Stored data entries

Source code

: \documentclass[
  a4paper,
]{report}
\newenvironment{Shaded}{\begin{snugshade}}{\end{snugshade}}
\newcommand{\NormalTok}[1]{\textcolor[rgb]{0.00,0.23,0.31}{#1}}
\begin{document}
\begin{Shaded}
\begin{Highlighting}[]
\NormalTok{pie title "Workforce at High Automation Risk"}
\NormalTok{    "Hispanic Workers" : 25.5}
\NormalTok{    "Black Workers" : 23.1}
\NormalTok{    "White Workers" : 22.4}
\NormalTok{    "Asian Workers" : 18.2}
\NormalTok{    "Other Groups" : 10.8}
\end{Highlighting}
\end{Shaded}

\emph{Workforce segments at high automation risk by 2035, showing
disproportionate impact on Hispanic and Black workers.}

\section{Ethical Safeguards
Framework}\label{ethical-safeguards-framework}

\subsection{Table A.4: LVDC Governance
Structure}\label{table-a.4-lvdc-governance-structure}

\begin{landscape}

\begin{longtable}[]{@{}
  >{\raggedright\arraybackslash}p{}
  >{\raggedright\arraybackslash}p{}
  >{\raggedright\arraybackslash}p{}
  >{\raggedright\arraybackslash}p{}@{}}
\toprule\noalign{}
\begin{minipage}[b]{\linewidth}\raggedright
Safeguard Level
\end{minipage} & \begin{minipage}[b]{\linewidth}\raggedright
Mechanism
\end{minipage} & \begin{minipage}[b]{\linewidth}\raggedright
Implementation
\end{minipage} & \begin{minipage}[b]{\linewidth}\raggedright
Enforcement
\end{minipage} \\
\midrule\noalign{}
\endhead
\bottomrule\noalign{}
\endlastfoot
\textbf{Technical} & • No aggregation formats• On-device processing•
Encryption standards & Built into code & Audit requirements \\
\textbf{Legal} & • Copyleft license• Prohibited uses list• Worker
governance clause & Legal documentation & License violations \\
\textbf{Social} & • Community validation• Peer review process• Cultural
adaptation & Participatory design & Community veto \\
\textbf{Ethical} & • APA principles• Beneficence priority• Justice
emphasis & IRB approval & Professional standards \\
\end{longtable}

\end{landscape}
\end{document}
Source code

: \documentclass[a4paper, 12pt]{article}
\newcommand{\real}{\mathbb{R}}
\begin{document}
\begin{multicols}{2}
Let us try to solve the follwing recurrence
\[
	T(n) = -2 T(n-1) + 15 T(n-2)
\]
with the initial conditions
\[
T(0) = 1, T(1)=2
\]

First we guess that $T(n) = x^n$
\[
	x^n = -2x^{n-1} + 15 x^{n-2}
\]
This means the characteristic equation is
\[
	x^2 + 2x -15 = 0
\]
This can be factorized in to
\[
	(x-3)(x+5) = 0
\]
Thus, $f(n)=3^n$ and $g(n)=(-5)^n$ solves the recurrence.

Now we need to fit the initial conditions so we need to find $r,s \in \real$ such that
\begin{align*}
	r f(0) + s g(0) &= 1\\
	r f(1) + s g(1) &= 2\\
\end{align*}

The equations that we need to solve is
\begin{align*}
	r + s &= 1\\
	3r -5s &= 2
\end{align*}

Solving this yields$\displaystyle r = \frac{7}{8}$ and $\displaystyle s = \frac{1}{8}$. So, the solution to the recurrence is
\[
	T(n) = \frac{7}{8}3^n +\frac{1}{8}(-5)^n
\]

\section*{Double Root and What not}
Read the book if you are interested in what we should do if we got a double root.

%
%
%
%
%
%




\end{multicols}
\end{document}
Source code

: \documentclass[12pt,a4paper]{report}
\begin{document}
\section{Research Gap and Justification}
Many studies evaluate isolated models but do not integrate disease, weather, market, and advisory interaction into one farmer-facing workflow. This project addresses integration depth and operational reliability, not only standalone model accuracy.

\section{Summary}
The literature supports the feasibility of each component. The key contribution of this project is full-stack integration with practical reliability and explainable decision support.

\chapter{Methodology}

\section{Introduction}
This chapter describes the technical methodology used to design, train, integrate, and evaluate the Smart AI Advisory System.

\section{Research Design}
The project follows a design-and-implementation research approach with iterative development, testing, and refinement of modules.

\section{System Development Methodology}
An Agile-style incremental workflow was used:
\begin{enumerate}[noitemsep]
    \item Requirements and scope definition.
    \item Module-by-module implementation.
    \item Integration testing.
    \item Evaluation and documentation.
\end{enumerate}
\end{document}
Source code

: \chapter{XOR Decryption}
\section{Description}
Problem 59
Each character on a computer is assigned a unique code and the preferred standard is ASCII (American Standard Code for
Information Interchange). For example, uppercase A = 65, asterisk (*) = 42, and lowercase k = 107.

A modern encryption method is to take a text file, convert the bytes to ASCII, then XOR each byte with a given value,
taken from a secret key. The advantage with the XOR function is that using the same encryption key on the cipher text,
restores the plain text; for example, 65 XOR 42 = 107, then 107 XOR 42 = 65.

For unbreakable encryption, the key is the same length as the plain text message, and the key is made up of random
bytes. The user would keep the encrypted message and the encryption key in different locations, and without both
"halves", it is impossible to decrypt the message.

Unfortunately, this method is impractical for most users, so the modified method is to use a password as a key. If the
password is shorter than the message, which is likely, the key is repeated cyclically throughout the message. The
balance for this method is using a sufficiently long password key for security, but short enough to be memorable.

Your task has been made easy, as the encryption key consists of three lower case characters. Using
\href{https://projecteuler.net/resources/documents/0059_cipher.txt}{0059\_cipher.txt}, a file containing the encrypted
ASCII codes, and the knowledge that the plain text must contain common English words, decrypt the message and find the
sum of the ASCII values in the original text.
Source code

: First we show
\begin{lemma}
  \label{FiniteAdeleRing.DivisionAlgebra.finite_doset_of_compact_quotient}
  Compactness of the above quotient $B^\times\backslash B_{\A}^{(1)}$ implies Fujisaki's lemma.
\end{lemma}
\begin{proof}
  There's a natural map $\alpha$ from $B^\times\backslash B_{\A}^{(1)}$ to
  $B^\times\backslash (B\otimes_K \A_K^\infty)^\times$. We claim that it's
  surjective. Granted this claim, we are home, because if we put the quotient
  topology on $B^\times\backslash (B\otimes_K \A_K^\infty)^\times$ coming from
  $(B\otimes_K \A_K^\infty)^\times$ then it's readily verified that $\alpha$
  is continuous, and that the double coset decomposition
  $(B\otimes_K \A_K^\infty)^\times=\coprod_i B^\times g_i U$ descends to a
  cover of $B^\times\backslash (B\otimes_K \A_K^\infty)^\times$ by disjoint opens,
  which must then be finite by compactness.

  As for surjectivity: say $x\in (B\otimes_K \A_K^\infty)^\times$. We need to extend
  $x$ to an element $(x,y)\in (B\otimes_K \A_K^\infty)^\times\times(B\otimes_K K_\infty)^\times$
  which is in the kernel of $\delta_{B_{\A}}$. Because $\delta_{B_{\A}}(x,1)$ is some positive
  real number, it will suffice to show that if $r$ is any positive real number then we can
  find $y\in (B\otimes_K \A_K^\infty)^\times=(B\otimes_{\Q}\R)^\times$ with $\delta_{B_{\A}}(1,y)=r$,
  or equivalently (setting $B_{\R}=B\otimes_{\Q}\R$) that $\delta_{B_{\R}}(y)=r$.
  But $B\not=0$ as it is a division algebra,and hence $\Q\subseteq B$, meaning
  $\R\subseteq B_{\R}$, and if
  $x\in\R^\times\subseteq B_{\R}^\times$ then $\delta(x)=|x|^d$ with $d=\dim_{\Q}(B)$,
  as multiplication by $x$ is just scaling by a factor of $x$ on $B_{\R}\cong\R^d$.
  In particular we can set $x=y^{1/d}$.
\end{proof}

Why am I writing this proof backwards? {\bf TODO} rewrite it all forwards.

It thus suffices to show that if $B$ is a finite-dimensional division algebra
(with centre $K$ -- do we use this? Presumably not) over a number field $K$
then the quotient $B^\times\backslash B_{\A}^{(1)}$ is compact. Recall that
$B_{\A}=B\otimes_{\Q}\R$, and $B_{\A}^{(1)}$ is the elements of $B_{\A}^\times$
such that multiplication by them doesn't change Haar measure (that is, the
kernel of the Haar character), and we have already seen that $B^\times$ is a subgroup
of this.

■ ACTIVITY ■
Working from the records above, write out verbatim only the lines from the line containing "3r -5s &= 2" through the line containing "restores the plain".

■ WORKED SOLUTION ■
	3r -5s &= 2
\end{align*}

Solving this yields$\displaystyle r = \frac{7}{8}$ and $\displaystyle s = \frac{1}{8}$. So, the solution to the recurrence is
\[
	T(n) = \frac{7}{8}3^n +\frac{1}{8}(-5)^n
\]

\section*{Double Root and What not}
Read the book if you are interested in what we should do if we got a double root.

%
%
%
%
%
%




\end{multicols}
\end{document}
Source code

: \documentclass[12pt,a4paper]{report}
\begin{document}
\section{Research Gap and Justification}
Many studies evaluate isolated models but do not integrate disease, weather, market, and advisory interaction into one farmer-facing workflow. This project addresses integration depth and operational reliability, not only standalone model accuracy.

\section{Summary}
The literature supports the feasibility of each component. The key contribution of this project is full-stack integration with practical reliability and explainable decision support.

\chapter{Methodology}

\section{Introduction}
This chapter describes the technical methodology used to design, train, integrate, and evaluate the Smart AI Advisory System.

\section{Research Design}
The project follows a design-and-implementation research approach with iterative development, testing, and refinement of modules.

\section{System Development Methodology}
An Agile-style incremental workflow was used:
\begin{enumerate}[noitemsep]
    \item Requirements and scope definition.
    \item Module-by-module implementation.
    \item Integration testing.
    \item Evaluation and documentation.
\end{enumerate}
\end{document}
Source code

: \chapter{XOR Decryption}
\section{Description}
Problem 59
Each character on a computer is assigned a unique code and the preferred standard is ASCII (American Standard Code for
Information Interchange). For example, uppercase A = 65, asterisk (*) = 42, and lowercase k = 107.

A modern encryption method is to take a text file, convert the bytes to ASCII, then XOR each byte with a given value,
taken from a secret key. The advantage with the XOR function is that using the same encryption key on the cipher text,
restores the plain text; for example, 65 XOR 42 = 107, then 107 XOR 42 = 65.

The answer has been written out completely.